→ **Problem requirements**: Gather up every line from the entries below that uses the word "data".

Top of Records to use

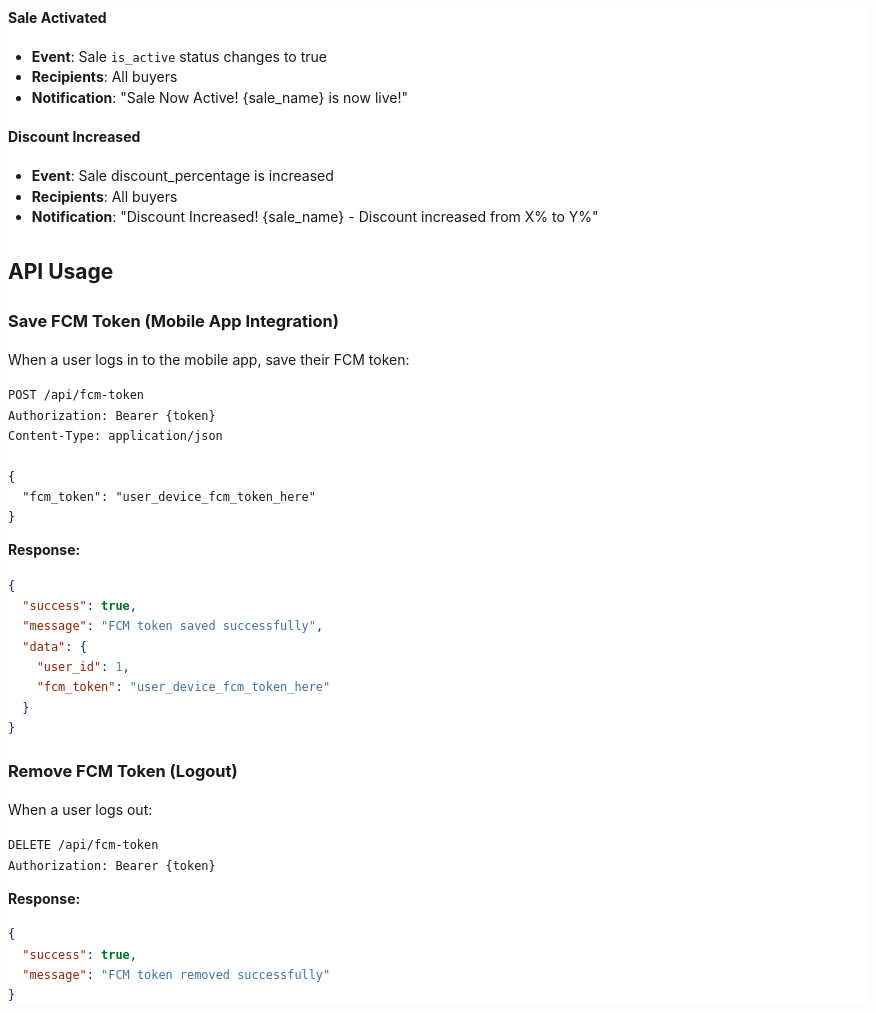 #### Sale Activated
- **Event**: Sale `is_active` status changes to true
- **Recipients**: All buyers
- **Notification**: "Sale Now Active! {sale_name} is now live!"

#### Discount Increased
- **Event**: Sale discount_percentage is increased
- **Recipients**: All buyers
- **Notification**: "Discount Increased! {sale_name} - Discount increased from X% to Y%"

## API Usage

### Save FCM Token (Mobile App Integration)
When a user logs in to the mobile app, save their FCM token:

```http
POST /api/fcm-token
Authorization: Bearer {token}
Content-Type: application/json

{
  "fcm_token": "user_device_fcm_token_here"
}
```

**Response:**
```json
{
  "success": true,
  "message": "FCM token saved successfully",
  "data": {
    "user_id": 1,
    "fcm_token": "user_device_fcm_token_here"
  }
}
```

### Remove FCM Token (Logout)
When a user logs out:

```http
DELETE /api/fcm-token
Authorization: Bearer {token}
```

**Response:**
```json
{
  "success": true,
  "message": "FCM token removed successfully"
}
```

Bottom of Records to use
Top of Records to use

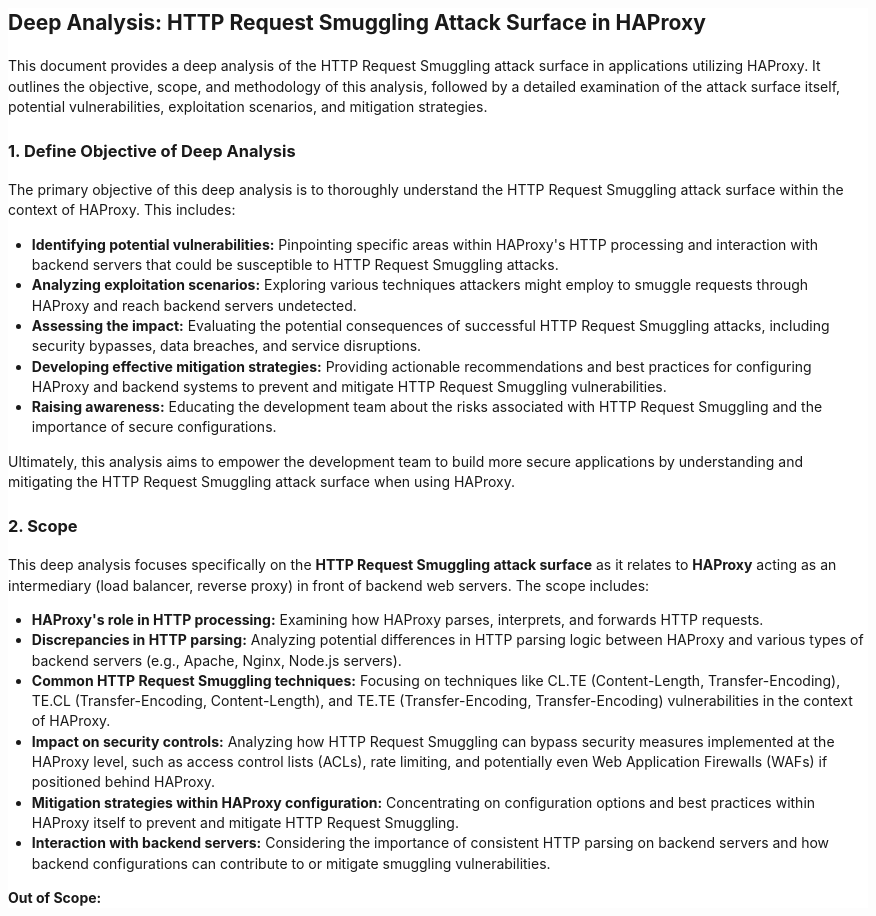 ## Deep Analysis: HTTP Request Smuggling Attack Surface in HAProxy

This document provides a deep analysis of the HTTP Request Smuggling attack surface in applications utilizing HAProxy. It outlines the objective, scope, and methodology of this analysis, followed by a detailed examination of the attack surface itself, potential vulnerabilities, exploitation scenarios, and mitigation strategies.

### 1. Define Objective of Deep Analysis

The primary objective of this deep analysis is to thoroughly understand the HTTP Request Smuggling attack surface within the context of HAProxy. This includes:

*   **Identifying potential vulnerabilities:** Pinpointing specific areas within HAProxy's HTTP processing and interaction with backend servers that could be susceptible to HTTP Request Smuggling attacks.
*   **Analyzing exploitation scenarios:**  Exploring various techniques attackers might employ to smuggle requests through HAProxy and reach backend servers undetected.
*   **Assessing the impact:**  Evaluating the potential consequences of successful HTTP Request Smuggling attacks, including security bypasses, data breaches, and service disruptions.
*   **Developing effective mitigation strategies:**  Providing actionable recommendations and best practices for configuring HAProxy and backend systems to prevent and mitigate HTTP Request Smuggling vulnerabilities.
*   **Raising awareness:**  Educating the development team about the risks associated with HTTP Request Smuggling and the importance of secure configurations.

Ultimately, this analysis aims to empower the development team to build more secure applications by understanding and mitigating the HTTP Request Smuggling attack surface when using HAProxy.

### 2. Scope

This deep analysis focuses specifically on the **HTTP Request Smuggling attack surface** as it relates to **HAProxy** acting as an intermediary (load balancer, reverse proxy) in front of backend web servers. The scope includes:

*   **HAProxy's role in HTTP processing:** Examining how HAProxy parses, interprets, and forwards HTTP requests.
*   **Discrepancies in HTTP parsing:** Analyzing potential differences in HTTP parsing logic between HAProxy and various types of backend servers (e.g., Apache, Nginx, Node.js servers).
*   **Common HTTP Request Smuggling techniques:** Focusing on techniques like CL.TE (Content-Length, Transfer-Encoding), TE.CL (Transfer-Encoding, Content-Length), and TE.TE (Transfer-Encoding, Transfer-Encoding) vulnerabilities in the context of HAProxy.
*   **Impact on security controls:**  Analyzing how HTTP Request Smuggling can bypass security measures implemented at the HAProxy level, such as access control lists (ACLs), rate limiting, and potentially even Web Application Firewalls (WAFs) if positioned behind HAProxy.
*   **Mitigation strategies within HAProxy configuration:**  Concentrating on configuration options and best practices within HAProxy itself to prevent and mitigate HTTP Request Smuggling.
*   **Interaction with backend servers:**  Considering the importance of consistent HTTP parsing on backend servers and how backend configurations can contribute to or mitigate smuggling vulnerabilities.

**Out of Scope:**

Bottom of Records to use

→ **Exercise output**:
  "data": {
*   **Assessing the impact:**  Evaluating the potential consequences of successful HTTP Request Smuggling attacks, including security bypasses, data breaches, and service disruptions.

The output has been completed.